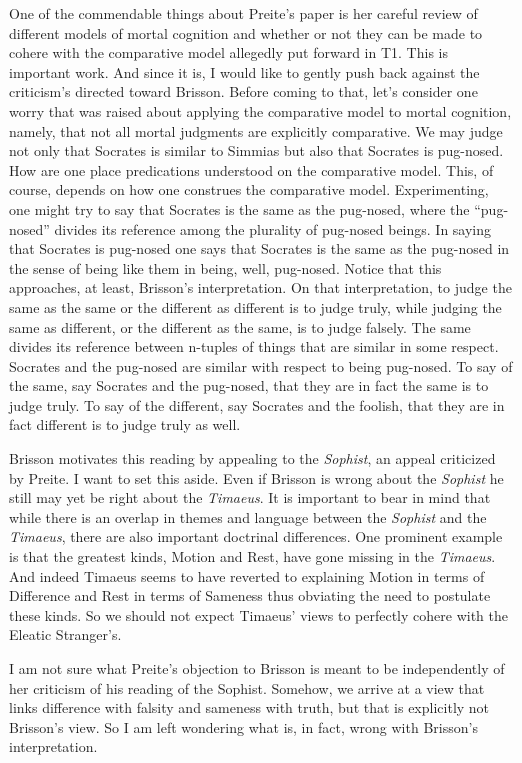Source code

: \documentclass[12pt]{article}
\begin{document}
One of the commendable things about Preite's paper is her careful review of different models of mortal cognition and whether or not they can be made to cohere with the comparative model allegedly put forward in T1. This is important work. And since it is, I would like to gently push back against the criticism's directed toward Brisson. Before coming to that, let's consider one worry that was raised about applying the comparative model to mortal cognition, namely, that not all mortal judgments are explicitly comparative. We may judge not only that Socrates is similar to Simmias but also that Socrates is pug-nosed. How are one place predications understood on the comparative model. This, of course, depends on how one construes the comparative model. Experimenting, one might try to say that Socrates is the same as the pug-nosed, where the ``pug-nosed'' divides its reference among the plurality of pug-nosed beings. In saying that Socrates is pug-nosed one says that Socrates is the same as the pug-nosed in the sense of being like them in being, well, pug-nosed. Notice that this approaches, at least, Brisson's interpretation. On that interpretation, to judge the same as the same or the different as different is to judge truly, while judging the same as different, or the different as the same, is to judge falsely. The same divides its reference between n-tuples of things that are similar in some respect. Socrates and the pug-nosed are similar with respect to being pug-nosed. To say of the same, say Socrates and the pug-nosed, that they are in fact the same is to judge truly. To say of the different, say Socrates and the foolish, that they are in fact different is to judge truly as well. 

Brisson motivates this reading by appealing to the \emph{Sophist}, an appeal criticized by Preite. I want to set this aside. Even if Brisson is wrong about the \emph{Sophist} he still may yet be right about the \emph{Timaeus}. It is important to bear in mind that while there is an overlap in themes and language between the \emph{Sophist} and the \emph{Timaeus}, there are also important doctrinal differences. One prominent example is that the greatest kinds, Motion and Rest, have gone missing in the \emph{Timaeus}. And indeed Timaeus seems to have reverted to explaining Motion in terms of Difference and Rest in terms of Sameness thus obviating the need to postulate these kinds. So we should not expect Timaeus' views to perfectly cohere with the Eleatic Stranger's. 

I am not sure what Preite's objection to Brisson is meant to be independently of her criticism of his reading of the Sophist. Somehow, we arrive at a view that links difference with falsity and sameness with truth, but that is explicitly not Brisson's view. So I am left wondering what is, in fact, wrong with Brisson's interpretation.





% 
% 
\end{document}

========================================

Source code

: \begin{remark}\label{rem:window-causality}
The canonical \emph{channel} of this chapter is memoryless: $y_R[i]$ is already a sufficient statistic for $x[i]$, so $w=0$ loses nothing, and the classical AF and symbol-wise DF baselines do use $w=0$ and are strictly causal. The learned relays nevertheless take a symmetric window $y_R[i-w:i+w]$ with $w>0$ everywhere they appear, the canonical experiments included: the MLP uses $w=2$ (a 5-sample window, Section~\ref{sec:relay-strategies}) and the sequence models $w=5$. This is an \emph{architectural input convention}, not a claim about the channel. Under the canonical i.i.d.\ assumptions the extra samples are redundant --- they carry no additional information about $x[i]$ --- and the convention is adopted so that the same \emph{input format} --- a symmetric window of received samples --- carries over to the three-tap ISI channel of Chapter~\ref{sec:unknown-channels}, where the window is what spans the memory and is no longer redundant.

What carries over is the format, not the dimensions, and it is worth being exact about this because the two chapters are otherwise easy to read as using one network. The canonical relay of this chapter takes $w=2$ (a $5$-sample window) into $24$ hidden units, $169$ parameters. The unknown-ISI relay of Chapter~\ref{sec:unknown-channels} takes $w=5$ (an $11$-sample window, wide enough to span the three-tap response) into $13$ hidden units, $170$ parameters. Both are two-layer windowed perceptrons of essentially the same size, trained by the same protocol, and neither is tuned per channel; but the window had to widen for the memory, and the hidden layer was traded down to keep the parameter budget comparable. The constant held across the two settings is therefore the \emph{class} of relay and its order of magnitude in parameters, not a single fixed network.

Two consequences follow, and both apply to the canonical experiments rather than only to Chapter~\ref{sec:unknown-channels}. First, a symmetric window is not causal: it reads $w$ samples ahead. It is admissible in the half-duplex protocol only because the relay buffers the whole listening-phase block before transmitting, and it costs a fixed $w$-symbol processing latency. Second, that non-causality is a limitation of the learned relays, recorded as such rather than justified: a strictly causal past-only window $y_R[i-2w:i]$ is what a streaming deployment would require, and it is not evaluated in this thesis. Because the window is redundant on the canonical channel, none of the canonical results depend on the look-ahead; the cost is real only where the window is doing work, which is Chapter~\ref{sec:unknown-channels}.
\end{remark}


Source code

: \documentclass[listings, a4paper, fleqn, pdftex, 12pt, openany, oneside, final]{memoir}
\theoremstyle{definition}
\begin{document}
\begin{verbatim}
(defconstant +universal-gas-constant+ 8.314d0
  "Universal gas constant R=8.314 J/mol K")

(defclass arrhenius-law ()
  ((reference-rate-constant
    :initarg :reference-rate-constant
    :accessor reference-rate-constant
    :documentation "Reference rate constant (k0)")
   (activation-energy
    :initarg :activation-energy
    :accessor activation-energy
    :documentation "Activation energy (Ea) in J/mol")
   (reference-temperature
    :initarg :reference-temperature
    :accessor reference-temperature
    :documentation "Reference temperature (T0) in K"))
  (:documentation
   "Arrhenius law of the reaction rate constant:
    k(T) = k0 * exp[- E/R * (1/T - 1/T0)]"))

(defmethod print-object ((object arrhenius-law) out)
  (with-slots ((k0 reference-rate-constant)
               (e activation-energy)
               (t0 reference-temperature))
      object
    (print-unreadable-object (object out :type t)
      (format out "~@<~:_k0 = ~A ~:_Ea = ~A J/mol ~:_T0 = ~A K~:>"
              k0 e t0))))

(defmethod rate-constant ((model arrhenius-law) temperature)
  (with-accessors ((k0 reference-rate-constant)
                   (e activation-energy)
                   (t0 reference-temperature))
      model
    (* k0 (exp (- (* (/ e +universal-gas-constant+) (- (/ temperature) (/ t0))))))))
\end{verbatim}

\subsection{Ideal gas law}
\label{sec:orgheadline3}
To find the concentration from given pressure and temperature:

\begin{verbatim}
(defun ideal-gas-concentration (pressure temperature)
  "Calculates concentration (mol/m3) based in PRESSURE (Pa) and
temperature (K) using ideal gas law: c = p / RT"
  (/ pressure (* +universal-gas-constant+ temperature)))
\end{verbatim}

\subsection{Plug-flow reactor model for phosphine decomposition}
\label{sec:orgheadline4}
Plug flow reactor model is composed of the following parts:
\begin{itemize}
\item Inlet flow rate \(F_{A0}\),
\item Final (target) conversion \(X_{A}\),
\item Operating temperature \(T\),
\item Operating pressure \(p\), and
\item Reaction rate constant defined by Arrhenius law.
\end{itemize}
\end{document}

========================================

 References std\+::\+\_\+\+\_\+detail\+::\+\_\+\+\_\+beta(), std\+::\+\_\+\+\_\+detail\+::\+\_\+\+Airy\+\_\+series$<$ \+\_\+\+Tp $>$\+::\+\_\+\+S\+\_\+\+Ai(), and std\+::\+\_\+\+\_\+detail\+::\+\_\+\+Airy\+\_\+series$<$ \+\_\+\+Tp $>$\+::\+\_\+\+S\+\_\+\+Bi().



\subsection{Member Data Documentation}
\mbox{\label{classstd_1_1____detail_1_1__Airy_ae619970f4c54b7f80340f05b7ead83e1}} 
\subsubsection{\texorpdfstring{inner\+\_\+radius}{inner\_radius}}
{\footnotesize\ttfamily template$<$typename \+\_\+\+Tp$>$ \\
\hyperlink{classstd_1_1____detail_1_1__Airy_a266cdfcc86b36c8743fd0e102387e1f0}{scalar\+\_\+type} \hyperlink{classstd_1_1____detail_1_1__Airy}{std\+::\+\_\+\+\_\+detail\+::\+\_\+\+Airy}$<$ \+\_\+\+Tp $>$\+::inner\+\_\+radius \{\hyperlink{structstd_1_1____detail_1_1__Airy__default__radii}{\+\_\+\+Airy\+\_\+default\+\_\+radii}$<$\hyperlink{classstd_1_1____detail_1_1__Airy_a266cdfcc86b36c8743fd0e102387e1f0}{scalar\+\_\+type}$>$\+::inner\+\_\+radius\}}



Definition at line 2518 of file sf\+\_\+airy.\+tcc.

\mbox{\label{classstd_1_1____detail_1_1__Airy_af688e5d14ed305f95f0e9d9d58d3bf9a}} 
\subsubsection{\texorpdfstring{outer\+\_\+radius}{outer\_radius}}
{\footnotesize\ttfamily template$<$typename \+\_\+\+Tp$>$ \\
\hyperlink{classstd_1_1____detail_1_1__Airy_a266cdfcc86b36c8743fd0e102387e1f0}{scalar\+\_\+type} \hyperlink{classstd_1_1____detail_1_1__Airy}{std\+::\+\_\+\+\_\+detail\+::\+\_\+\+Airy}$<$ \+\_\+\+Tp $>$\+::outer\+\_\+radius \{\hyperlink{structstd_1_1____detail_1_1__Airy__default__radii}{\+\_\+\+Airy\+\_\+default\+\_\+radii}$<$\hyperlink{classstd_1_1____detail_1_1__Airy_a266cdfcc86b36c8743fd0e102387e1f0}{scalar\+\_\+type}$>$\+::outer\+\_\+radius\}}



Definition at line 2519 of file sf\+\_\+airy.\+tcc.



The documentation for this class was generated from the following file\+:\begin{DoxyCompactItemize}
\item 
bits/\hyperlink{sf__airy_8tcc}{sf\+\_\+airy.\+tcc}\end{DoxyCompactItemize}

========================================

**Task prompt**: Go through the entries and return each line where the word "label" occurs.

**Completed exercise**:
: \begin{remark}\label{rem:window-causality}
\label{sec:orgheadline3}
\label{sec:orgheadline4}
\mbox{\label{classstd_1_1____detail_1_1__Airy_ae619970f4c54b7f80340f05b7ead83e1}} 
\mbox{\label{classstd_1_1____detail_1_1__Airy_af688e5d14ed305f95f0e9d9d58d3bf9a}} 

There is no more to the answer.